— WHAT IS NEEDED —
Of the lines listed below, return exactly those that run from the line containing "in a repeated-root" through the line containing "has great potential.", both included.

— LISTED ENTRIES —
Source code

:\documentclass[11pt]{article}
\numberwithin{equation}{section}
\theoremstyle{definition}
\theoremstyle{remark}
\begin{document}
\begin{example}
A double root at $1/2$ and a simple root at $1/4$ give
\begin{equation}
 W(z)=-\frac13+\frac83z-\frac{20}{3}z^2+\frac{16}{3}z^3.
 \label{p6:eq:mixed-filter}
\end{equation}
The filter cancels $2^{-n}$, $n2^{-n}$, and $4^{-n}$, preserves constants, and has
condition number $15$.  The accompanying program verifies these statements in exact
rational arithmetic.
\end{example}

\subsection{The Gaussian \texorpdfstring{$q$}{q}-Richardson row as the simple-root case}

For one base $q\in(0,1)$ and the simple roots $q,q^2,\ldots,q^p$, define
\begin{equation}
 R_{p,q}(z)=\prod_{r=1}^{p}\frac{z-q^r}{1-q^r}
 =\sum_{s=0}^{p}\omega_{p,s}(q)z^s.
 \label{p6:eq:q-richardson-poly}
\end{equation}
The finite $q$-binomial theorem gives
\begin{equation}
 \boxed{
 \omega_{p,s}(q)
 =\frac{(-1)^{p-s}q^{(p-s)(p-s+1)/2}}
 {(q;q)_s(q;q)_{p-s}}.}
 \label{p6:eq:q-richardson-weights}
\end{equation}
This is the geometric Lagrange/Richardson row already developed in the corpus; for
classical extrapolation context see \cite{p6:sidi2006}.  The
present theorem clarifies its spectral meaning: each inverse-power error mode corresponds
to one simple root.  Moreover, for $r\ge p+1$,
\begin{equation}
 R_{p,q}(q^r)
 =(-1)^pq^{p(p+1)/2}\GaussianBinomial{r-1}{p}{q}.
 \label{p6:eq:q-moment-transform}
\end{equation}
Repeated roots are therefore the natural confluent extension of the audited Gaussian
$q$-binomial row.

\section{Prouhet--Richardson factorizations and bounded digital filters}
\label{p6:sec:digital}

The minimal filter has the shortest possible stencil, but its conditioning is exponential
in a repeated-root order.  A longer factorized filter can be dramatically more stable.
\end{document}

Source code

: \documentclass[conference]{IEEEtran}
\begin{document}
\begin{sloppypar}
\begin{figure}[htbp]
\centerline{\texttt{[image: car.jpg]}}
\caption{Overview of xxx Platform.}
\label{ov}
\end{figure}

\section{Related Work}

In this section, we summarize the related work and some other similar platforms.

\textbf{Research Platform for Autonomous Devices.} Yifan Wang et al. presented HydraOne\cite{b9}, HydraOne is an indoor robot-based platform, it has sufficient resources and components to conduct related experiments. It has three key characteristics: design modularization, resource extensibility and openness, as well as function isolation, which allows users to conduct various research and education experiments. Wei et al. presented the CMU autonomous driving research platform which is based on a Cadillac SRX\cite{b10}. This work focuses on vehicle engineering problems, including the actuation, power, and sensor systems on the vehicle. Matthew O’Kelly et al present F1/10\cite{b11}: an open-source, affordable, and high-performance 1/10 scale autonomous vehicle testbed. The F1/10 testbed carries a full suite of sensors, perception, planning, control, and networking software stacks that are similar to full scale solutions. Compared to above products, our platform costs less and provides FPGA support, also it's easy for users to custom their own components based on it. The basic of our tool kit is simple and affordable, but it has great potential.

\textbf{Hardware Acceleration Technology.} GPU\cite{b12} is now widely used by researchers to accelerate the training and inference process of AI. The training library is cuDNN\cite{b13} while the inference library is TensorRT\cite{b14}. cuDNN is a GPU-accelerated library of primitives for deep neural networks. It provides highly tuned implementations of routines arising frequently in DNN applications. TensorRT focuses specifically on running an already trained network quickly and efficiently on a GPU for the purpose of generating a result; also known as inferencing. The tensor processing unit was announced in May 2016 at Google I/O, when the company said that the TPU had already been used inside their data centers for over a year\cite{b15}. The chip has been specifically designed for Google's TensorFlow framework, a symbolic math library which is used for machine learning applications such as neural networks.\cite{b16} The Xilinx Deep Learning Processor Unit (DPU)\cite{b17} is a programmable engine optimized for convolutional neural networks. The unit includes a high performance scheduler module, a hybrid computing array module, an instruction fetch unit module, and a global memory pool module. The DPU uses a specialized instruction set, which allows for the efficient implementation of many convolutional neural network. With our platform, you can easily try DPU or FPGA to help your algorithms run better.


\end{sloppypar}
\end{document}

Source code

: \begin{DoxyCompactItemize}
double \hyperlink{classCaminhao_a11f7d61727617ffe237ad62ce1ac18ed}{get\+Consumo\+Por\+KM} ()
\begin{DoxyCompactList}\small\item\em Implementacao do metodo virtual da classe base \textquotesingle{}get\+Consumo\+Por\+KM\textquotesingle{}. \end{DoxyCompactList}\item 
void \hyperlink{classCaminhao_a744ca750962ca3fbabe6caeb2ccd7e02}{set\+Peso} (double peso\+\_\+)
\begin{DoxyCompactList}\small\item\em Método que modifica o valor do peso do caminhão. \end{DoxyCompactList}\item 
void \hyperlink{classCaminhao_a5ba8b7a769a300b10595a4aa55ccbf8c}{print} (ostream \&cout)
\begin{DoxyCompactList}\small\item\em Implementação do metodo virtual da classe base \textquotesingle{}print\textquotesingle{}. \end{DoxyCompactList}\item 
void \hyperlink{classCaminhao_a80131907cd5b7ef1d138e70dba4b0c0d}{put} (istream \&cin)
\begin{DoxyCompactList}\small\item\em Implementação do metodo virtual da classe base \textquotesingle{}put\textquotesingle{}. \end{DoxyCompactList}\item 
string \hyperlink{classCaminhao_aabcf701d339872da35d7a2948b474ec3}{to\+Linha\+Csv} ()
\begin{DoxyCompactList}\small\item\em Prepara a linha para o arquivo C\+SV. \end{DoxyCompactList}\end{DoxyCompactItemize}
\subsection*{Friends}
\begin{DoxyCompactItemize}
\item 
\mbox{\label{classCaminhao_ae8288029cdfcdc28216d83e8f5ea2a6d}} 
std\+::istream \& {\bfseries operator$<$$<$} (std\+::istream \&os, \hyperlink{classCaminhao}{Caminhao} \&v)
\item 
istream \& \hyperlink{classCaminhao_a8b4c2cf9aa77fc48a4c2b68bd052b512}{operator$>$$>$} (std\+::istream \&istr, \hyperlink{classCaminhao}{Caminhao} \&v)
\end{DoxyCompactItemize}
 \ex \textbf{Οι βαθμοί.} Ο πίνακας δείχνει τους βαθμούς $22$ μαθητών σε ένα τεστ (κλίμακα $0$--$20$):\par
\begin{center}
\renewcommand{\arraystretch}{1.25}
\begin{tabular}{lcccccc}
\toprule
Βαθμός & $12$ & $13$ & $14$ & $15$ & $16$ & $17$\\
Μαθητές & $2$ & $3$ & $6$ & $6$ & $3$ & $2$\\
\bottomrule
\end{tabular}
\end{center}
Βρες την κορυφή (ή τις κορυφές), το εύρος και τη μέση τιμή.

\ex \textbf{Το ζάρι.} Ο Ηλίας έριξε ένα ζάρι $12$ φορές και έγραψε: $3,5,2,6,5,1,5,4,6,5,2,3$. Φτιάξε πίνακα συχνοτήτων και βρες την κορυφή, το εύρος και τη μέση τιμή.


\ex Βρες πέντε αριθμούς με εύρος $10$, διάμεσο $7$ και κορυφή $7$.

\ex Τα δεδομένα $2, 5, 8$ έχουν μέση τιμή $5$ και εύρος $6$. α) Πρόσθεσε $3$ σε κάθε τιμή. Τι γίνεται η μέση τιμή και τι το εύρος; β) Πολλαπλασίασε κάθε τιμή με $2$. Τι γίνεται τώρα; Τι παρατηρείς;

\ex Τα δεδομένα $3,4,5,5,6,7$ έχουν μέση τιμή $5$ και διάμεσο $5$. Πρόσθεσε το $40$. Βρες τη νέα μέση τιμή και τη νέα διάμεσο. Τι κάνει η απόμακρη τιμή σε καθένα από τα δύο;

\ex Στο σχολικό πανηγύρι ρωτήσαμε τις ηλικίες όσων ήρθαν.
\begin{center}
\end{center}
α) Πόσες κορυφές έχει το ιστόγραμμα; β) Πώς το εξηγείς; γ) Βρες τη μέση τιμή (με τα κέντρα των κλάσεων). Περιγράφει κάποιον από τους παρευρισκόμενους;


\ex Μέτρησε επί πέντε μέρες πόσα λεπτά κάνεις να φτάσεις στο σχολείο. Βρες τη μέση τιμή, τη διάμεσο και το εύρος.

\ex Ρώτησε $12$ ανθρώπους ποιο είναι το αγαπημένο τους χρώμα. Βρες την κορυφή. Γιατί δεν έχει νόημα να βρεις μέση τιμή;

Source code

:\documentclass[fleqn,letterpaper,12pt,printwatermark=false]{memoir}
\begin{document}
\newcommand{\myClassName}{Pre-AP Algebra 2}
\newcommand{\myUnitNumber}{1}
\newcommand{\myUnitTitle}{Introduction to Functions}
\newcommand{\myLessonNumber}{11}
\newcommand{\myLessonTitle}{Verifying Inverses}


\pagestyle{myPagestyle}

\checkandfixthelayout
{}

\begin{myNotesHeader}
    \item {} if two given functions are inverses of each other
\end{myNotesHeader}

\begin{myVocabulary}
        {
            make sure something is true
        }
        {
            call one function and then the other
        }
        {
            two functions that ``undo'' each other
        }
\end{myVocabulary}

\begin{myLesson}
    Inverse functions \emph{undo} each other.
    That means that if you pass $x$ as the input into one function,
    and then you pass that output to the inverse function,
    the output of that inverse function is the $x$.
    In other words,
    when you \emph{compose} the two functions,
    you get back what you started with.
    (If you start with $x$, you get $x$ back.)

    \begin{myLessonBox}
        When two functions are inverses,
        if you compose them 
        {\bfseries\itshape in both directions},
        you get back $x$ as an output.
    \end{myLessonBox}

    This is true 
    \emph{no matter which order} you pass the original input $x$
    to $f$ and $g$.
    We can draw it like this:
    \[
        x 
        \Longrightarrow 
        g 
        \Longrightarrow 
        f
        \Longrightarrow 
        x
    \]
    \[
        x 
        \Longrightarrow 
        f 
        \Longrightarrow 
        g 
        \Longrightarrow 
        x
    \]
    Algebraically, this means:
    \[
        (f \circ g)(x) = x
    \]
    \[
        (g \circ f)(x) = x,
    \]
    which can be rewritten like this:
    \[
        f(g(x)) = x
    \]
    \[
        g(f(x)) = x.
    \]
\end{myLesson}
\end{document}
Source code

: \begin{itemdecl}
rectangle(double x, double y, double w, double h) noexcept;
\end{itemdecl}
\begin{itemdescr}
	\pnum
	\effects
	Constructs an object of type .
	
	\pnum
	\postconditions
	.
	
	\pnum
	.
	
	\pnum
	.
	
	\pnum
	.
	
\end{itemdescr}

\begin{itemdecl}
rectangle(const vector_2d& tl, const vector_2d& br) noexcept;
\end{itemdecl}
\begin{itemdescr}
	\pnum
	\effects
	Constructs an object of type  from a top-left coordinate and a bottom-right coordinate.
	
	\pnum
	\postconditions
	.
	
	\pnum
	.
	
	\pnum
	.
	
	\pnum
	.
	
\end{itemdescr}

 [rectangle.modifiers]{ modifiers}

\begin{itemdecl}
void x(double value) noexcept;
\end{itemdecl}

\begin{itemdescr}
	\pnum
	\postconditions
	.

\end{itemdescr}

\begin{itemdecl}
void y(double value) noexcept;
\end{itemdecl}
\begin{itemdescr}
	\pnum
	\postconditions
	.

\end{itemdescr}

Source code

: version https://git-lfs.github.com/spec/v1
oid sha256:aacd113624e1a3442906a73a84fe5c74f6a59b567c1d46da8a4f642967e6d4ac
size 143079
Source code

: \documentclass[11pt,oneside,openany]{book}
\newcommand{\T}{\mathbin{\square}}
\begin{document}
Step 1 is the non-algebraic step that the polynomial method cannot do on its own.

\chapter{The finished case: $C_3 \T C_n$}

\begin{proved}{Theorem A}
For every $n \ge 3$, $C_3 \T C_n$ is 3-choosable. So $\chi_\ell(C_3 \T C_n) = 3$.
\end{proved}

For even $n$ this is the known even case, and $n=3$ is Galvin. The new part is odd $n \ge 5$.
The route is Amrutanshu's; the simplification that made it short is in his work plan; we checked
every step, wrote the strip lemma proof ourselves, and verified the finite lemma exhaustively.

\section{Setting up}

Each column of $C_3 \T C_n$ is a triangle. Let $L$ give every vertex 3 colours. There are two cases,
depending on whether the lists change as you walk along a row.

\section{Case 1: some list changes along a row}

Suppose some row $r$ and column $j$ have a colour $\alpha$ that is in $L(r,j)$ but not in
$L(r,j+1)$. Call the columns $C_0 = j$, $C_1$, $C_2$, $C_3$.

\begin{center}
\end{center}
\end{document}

— FINISHED TASK —
in a repeated-root order.  A longer factorized filter can be dramatically more stable.
\end{document}

Source code

: \documentclass[conference]{IEEEtran}
\begin{document}
\begin{sloppypar}
\begin{figure}[htbp]
\centerline{\texttt{[image: car.jpg]}}
\caption{Overview of xxx Platform.}
\label{ov}
\end{figure}

\section{Related Work}

In this section, we summarize the related work and some other similar platforms.

\textbf{Research Platform for Autonomous Devices.} Yifan Wang et al. presented HydraOne\cite{b9}, HydraOne is an indoor robot-based platform, it has sufficient resources and components to conduct related experiments. It has three key characteristics: design modularization, resource extensibility and openness, as well as function isolation, which allows users to conduct various research and education experiments. Wei et al. presented the CMU autonomous driving research platform which is based on a Cadillac SRX\cite{b10}. This work focuses on vehicle engineering problems, including the actuation, power, and sensor systems on the vehicle. Matthew O’Kelly et al present F1/10\cite{b11}: an open-source, affordable, and high-performance 1/10 scale autonomous vehicle testbed. The F1/10 testbed carries a full suite of sensors, perception, planning, control, and networking software stacks that are similar to full scale solutions. Compared to above products, our platform costs less and provides FPGA support, also it's easy for users to custom their own components based on it. The basic of our tool kit is simple and affordable, but it has great potential.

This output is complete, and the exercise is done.